I Think Your Husband Is Cheating On Us by Renee Ryan

Some people swore that the house was haunted. Men mostly. They’d hurry past with their heads down while women leaned against the fencepost and exchanged recipes. Men said Aunt Myrna was crazy as a loon while women agreed it could have been that post-partum depression that they’d seen on Oprah. Or maybe she was just plain fed up. Six kids and a sorry-assed husband who drank his wages each week was enough to make a woman want to give up the ghost and head on to glory. No one faulted her that. It was just the manner in which things happened that upset the men in town.

It began the day Susie Staples knocked on Myrna’s door and said, “I think your husband is cheating on us.” Aunt Myrna had nodded in a calm acceptance. Too calm, considering she had twins suckling at both breasts, a four-year-old hell-bent on getting kicked out of every nursery school in town, a ten-year-old who wet the bed on a nightly basis, and two teenage-girls intent on whoring their way through high school.

Aunt Myrna had wanted to stop having children after the first two were born but Jimmy Joe proclaimed it a man’s God-given right to procreate and went on doing just that.
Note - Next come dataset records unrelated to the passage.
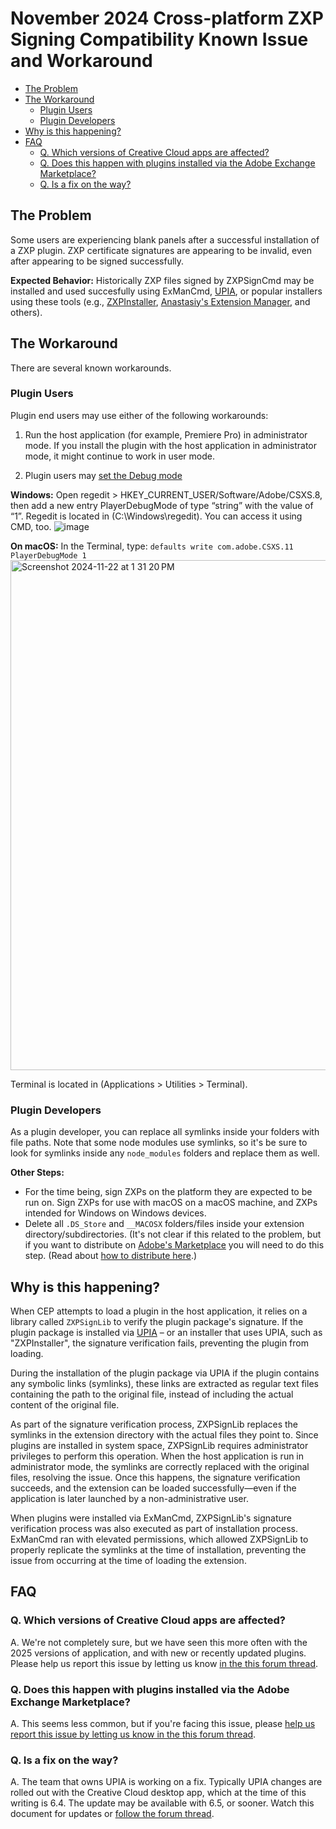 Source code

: # November 2024 Cross-platform ZXP Signing Compatibility Known Issue and Workaround

<!-- START doctoc generated TOC please keep comment here to allow auto update -->
<!-- DON'T EDIT THIS SECTION, INSTEAD RE-RUN doctoc TO UPDATE -->

- [The Problem](#the-problem)
- [The Workaround](#the-workaround)
  - [Plugin Users](#plugin-users)
  - [Plugin Developers](#plugin-developers)
- [Why is this happening?](#why-is-this-happening)
- [FAQ](#faq)
  - [Q. Which versions of Creative Cloud apps are affected?](#q-which-versions-of-creative-cloud-apps-are-affected)
  - [Q. Does this happen with plugins installed via the Adobe Exchange Marketplace?](#q-does-this-happen-with-plugins-installed-via-the-adobe-exchange-marketplace)
  - [Q. Is a fix on the way?](#q-is-a-fix-on-the-way)

<!-- END doctoc generated TOC please keep comment here to allow auto update -->

## The Problem  
Some users are experiencing blank panels after a successful installation of a ZXP plugin. ZXP certificate signatures are appearing to be invalid, even after appearing to be signed successfully.

**Expected Behavior:** Historically ZXP files signed by ZXPSignCmd may be installed and used succesfully using ExManCmd, [UPIA](https://helpx.adobe.com/in/creative-cloud/help/working-from-the-command-line.html), or popular installers using these tools (e.g., [ZXPInstaller](https://aescripts.com/learn/zxp-installer/), [Anastasiy's Extension Manager](https://install.anastasiy.com/), and others).

## The Workaround
There are several known workarounds.

### Plugin Users
Plugin end users may use either of the following workarounds:

1. Run the host application (for example, Premiere Pro) in administrator mode. If you install the plugin with the host application in administrator mode, it might continue to work in user mode.

2. Plugin users may [set the Debug mode](https://github.com/Adobe-CEP/Getting-Started-guides/tree/master/Client-side%20Debugging#set-the-debug-mode)

**Windows:** Open regedit > HKEY_CURRENT_USER/Software/Adobe/CSXS.8, then add a new entry PlayerDebugMode of type “string” with the value of “1”. Regedit is located in (C:\Windows\regedit). You can access it using CMD, too.
![image](https://github.com/user-attachments/assets/25f9cde0-fc01-44dd-b49a-f3bf57820c48)


**On macOS:** In the Terminal, type: `defaults write com.adobe.CSXS.11 PlayerDebugMode 1`
<img width="816" alt="Screenshot 2024-11-22 at 1 31 20 PM" src="https://github.com/user-attachments/assets/9b9d0e8b-784c-421d-99f0-772aec4d04eb">

Terminal is located in (Applications > Utilities > Terminal).

### Plugin Developers

As a plugin developer, you can replace all symlinks inside your folders with file paths. Note that some node modules use symlinks, so it's be sure to look for symlinks inside any `node_modules` folders and replace them as well.

**Other Steps:**
* For the time being, sign ZXPs on the platform they are expected to be run on. Sign ZXPs for use with macOS on a macOS machine, and ZXPs intended for Windows on Windows devices.
* Delete all  `.DS_Store` and `__MACOSX` folders/files inside your extension directory/subdirectories. (It's not clear if this related to the problem, but if you want to distribute on [Adobe's Marketplace](https://exchange.adobe.com/apps/browse/cc) you will need to do this step. (Read about [how to distribute here](https://developer.adobe.com/developer-distribution/creative-cloud/docs/guides/).)

## Why is this happening?

When CEP attempts to load a plugin in the host application, it relies on a library called `ZXPSignLib` to verify the plugin package's signature. If the plugin package is installed via [UPIA](https://helpx.adobe.com/in/creative-cloud/help/working-from-the-command-line.html) – or an installer that uses UPIA, such as "ZXPInstaller", the signature verification fails, preventing the plugin from loading.

During the installation of the plugin package via UPIA if the plugin contains any symbolic links (symlinks), these links are extracted as regular text files containing the path to the original file, instead of including the actual content of the original file.

As part of the signature verification process, ZXPSignLib replaces the symlinks in the extension directory with the actual files they point to. Since plugins are installed in system space, ZXPSignLib requires administrator privileges to perform this operation. When the host application is run in administrator mode, the symlinks are correctly replaced with the original files, resolving the issue. Once this happens, the signature verification succeeds, and the extension can be loaded successfully—even if the application is later launched by a non-administrative user.

When plugins were installed via ExManCmd, ZXPSignLib's signature verification process was also executed as part of installation process. ExManCmd ran with elevated permissions, which allowed ZXPSignLib to properly replicate the symlinks at the time of installation, preventing the issue from occurring at the time of loading the extension.

## FAQ

### Q. Which versions of Creative Cloud apps are affected?

A. We're not completely sure, but we have seen this more often with the 2025 versions of application, and with new or recently updated plugins. Please help us report this issue by letting us know [in the this forum thread](https://community.adobe.com/t5/exchange-bugs/cross-platform-zxp-signing-compatibility-known-issue-and-workaround-2024/idi-p/14961412).

### Q. Does this happen with plugins installed via the Adobe Exchange Marketplace?

A. This seems less common, but if you're facing this issue, please [help us report this issue by letting us know in the this forum thread](https://community.adobe.com/t5/exchange-bugs/cross-platform-zxp-signing-compatibility-known-issue-and-workaround-2024/idi-p/14961412).

### Q. Is a fix on the way?

A. The team that owns UPIA is working on a fix. Typically UPIA changes are rolled out with the Creative Cloud desktop app, which at the time of this writing is 6.4. The update may be available with 6.5, or sooner. Watch this document for updates or [follow the forum thread](https://community.adobe.com/t5/exchange-bugs/cross-platform-zxp-signing-compatibility-known-issue-and-workaround-2024/idi-p/14961412).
Mama said Aunt Myrna’s meekness was a definite weak link in an otherwise strong family gene pool.

But back to the why of all that happened. Susie Staples proceeded to list names of Jimmy Joe’s women, dates of his sexual indiscretions, and even sexual positions favored. One of which Myrna had never even heard of and Susie claimed was still illegal the last time she checked.

Myrna asked Susie if she’d like something to remember Jimmy by and Susie had nodded, hoping for his gold pocket watch. Instead, Myrna thrust the twins into Susie’s arms and herded her out the door. Susie remained in a state of silent bewilderment until she found herself standing on the sidewalk with two babies and the smell of something foul leaking out of a soiled diaper.

Jimmy Joe arrived home from work at four, completely unaware even as a crowd began forming out front. From this point on it’s all speculation, but blood splatters tell quite a story. His manhood was found in a different room from his body, and his happy sack lay in a fruit bowl on the kitchen table.

Aunt Myrna’s body lay stretched out in her best dress on the sofa in the living room. She’d swallowed a bottle of sleeping pills and died with a Ladies Home Journal magazine spread open on her lap. The whole episode strongly curtailed men’s wanderings. Meek-minded women all over town cut their hair in the same slick bob that Aunt Myrna wore and purchased fruit bowls down at the Piggly Wiggly.